## WHAT YOU WILL DO:
Take each line of the listing that has the string "data" and report it.

## EXTRACTED MATERIAL:
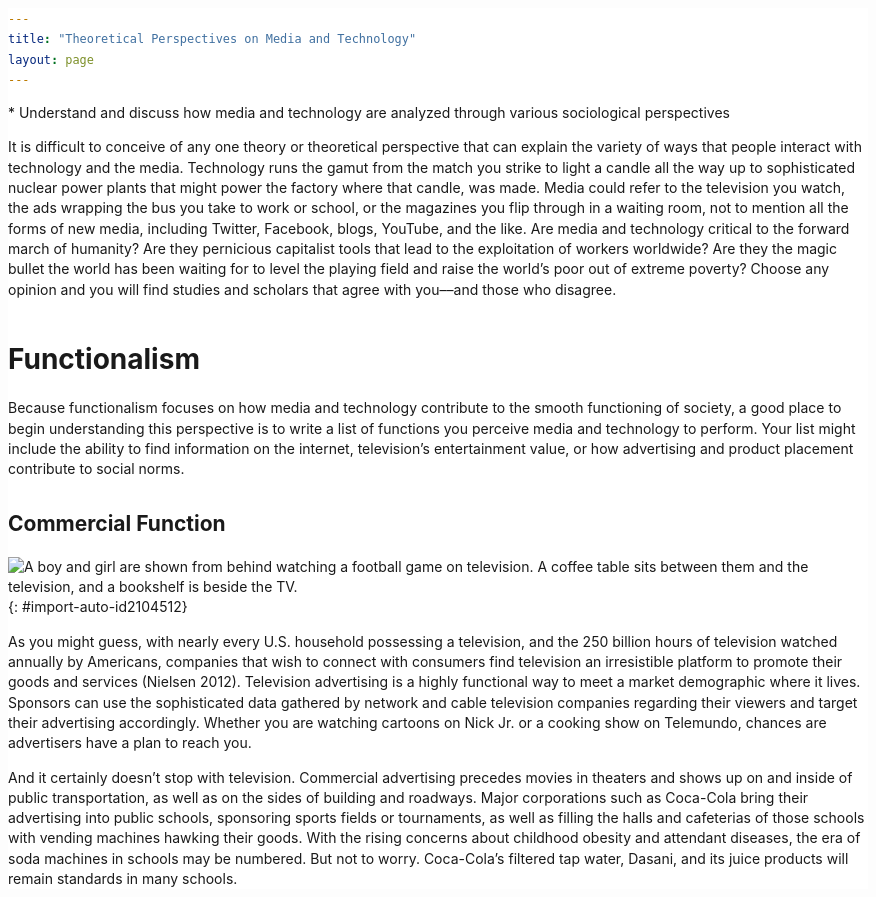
 ```yaml
---
title: "Theoretical Perspectives on Media and Technology"
layout: page
---
```



<div data-type="abstract" markdown="1">
* Understand and discuss how media and technology are analyzed through various sociological perspectives

</div>

It is difficult to conceive of any one theory or theoretical perspective that can explain the variety of ways that people interact with technology and the media. Technology runs the gamut from the match you strike to light a candle all the way up to sophisticated nuclear power plants that might power the factory where that candle, was made. Media could refer to the television you watch, the ads wrapping the bus you take to work or school, or the magazines you flip through in a waiting room, not to mention all the forms of new media, including Twitter, Facebook, blogs, YouTube, and the like. Are media and technology critical to the forward march of humanity? Are they pernicious capitalist tools that lead to the exploitation of workers worldwide? Are they the magic bullet the world has been waiting for to level the playing field and raise the world’s poor out of extreme poverty? Choose any opinion and you will find studies and scholars that agree with you––and those who disagree.

# Functionalism

Because functionalism focuses on how media and technology contribute to the smooth functioning of society, a good place to begin understanding this perspective is to write a list of functions you perceive media and technology to perform. Your list might include the ability to find information on the internet, television’s entertainment value, or how advertising and product placement contribute to social norms.

## Commercial Function

 ![A boy and girl are shown from behind watching a football game on television. A coffee table sits between them and the television, and a bookshelf is beside the TV.](../resources/Figure_08_04_01a.jpg "TV commercials can carry significant cultural currency. For some, the ads during the Super Bowl are more water cooler-worthy than the game itself. (Photo courtesy of Dennis Yang/flickr)"){: #import-auto-id2104512}

As you might guess, with nearly every U.S. household possessing a television, and the 250 billion hours of television watched annually by Americans, companies that wish to connect with consumers find television an irresistible platform to promote their goods and services (Nielsen 2012). Television advertising is a highly functional way to meet a market demographic where it lives. Sponsors can use the sophisticated data gathered by network and cable television companies regarding their viewers and target their advertising accordingly. Whether you are watching cartoons on Nick Jr. or a cooking show on Telemundo, chances are advertisers have a plan to reach you.

And it certainly doesn’t stop with television. Commercial advertising precedes movies in theaters and shows up on and inside of public transportation, as well as on the sides of building and roadways. Major corporations such as Coca-Cola bring their advertising into public schools, sponsoring sports fields or tournaments, as well as filling the halls and cafeterias of those schools with vending machines hawking their goods. With the rising concerns about childhood obesity and attendant diseases, the era of soda machines in schools may be numbered. But not to worry. Coca-Cola’s filtered tap water, Dasani, and its juice products will remain standards in many schools.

## WRITTEN RESPONSE:
<div data-type="abstract" markdown="1">
As you might guess, with nearly every U.S. household possessing a television, and the 250 billion hours of television watched annually by Americans, companies that wish to connect with consumers find television an irresistible platform to promote their goods and services (Nielsen 2012). Television advertising is a highly functional way to meet a market demographic where it lives. Sponsors can use the sophisticated data gathered by network and cable television companies regarding their viewers and target their advertising accordingly. Whether you are watching cartoons on Nick Jr. or a cooking show on Telemundo, chances are advertisers have a plan to reach you.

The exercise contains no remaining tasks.